From the listing below, work out how many lines contain "DoxyCompactItemize"; the answer is that number and nothing more.

=== Section Start ===

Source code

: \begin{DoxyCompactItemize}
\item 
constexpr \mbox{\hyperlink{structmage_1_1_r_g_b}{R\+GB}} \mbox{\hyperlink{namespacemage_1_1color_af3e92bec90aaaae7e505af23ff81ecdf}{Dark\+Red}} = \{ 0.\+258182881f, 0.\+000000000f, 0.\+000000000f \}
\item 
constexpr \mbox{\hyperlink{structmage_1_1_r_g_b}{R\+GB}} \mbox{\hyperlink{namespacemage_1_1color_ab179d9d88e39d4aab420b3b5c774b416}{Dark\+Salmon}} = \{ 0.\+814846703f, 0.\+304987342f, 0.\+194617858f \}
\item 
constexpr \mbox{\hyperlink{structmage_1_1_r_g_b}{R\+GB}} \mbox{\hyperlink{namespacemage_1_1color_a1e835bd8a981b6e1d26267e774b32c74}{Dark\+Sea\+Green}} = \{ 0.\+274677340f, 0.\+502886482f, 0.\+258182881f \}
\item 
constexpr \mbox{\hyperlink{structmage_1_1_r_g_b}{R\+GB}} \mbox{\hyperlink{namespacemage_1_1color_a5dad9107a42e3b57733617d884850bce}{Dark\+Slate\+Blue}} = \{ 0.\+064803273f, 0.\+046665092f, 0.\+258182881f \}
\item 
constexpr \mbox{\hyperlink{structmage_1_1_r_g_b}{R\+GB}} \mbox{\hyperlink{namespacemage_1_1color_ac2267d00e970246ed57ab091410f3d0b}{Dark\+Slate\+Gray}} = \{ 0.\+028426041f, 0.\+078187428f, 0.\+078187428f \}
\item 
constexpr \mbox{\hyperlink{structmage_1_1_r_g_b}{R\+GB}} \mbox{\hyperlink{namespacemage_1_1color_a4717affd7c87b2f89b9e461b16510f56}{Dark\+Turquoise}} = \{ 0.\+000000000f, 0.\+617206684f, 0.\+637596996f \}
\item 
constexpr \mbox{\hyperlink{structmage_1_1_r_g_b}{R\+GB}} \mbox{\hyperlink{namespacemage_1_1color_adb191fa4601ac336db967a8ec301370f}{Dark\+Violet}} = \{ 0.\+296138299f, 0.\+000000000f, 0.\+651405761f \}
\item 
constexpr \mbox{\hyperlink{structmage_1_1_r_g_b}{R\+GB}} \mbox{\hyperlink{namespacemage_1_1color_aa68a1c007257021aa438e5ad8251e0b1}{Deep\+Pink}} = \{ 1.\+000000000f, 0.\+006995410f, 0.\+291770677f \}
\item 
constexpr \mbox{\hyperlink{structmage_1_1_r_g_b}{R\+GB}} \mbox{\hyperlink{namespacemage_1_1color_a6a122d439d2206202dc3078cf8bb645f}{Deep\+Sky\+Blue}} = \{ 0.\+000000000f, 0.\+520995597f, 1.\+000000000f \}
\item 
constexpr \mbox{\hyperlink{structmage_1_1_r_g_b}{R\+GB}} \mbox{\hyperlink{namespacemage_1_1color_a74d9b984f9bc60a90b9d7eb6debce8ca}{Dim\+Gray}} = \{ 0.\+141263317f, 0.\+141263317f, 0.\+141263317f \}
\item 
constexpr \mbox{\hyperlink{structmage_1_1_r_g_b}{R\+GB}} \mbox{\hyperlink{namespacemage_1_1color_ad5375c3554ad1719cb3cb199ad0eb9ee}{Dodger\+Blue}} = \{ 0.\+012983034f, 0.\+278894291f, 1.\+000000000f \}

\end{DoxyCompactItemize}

=== Section End ===

Solution: 2